## SUPPLIED MATERIAL
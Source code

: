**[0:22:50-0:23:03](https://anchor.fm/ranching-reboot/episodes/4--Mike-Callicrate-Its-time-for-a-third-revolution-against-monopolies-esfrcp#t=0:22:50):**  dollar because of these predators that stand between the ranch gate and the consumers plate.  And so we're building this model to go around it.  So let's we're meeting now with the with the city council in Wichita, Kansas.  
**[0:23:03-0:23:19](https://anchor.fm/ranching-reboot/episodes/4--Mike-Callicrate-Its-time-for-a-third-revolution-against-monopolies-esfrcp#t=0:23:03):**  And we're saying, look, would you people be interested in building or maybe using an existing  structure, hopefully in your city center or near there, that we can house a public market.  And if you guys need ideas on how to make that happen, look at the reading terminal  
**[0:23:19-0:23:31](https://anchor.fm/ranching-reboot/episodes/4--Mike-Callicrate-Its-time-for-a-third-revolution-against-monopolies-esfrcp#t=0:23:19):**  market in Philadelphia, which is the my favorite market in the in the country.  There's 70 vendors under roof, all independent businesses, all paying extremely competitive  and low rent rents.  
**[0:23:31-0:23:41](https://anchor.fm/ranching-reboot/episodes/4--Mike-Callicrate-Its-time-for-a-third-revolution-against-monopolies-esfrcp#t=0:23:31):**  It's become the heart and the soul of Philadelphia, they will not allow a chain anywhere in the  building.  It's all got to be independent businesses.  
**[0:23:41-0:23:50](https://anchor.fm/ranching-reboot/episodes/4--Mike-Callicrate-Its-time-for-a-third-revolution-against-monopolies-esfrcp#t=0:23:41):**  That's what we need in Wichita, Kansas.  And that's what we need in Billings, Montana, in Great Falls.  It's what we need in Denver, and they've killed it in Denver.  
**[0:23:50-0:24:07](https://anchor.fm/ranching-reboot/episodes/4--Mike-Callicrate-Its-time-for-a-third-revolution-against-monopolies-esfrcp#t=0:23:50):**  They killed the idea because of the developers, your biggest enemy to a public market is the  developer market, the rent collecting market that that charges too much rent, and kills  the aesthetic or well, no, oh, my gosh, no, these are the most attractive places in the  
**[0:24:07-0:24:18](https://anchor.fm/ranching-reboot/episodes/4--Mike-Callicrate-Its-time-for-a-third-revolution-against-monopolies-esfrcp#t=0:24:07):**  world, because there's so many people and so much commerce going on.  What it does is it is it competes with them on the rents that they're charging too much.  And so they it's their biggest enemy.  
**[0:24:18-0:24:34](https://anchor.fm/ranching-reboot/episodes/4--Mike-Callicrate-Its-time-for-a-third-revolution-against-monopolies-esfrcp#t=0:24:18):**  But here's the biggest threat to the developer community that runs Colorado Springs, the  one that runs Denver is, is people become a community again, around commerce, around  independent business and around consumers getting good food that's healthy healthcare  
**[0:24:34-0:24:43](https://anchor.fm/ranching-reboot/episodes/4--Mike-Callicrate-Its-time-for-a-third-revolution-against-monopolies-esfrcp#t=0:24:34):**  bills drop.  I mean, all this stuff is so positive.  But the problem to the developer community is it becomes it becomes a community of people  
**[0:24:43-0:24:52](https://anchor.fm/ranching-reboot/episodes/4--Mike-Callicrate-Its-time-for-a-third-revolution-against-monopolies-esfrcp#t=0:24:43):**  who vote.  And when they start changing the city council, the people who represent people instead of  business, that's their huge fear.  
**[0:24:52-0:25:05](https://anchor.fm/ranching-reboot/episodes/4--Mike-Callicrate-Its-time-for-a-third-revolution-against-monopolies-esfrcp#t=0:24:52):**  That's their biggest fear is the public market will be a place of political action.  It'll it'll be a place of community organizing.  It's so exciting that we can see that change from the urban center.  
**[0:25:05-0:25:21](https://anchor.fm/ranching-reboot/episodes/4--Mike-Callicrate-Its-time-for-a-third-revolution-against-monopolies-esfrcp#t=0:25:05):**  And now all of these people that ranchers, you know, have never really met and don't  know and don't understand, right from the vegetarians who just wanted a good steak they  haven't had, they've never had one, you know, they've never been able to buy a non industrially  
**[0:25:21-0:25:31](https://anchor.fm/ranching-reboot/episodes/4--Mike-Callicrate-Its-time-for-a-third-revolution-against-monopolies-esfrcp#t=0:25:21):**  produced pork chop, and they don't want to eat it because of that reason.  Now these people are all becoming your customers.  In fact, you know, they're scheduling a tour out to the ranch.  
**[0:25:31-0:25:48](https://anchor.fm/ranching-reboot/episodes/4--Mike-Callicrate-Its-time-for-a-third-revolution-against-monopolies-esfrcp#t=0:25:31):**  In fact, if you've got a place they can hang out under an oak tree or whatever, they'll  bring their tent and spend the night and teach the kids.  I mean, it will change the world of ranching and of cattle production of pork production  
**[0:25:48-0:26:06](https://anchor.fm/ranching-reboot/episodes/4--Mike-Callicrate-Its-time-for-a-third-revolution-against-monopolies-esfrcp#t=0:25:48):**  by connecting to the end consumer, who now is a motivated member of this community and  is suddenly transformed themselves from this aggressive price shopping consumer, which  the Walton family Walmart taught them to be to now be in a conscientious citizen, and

## EXERCISE GOAL
Your answer must be every line from the entries that contains the string "council", copied as it stands.

## REPLY
:**[0:22:50-0:23:03](https://anchor.fm/ranching-reboot/episodes/4--Mike-Callicrate-Its-time-for-a-third-revolution-against-monopolies-esfrcp#t=0:22:50):**  dollar because of these predators that stand between the ranch gate and the consumers plate.  And so we're building this model to go around it.  So let's we're meeting now with the with the city council in Wichita, Kansas.  
**[0:24:43-0:24:52](https://anchor.fm/ranching-reboot/episodes/4--Mike-Callicrate-Its-time-for-a-third-revolution-against-monopolies-esfrcp#t=0:24:43):**  who vote.  And when they start changing the city council, the people who represent people instead of  business, that's their huge fear.  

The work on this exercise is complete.